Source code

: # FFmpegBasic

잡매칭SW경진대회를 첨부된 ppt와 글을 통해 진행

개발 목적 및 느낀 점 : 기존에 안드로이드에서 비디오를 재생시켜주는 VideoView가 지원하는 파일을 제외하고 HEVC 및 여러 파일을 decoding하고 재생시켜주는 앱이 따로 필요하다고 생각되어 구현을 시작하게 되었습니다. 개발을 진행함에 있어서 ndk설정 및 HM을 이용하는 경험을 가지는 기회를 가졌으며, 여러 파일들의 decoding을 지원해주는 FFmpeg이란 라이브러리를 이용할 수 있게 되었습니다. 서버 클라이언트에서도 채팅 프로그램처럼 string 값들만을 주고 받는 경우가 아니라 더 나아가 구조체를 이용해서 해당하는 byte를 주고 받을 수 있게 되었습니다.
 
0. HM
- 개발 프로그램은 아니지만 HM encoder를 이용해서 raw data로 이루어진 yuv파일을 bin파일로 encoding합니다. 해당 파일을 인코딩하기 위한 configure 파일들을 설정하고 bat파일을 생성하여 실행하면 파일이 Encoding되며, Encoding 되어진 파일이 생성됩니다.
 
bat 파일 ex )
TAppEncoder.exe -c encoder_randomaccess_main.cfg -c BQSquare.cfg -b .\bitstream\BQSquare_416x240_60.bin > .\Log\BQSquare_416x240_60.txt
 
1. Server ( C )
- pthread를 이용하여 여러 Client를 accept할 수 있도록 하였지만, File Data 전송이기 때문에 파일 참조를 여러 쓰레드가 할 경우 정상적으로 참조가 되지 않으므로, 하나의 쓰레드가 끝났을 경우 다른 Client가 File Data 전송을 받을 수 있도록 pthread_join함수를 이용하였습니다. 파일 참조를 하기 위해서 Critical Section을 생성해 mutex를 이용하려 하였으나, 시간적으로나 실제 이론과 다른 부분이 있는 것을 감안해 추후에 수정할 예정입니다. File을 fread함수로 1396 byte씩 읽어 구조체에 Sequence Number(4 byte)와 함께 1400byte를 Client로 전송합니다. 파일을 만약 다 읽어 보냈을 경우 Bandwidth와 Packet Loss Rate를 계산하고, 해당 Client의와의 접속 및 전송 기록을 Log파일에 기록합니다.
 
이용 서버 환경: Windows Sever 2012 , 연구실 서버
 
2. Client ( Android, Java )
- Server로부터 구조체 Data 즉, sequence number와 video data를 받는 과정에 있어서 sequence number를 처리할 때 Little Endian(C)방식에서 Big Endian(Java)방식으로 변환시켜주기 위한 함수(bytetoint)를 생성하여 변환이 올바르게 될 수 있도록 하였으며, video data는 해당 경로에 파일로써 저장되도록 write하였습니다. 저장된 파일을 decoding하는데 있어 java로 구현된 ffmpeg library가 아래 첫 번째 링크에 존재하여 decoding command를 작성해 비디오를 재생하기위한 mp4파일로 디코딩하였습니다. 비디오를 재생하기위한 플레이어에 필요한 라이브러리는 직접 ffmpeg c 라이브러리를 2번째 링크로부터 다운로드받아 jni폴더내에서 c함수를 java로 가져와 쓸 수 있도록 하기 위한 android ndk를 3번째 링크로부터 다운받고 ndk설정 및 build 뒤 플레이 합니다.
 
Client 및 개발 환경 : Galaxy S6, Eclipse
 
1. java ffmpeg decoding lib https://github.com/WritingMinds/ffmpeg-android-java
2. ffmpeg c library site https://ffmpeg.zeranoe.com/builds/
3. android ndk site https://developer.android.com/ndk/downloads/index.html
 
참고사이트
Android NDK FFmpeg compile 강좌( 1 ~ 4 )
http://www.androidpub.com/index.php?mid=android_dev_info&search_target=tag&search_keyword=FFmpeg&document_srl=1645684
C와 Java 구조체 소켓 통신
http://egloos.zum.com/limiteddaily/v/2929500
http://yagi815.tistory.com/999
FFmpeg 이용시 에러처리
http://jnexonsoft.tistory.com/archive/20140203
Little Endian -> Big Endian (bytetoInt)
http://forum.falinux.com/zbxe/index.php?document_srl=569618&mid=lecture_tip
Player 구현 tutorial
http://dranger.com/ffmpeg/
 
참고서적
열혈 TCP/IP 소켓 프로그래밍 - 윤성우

_ _ _

Report only how many lines in the entries above contain the string "index".

→ Completed task
3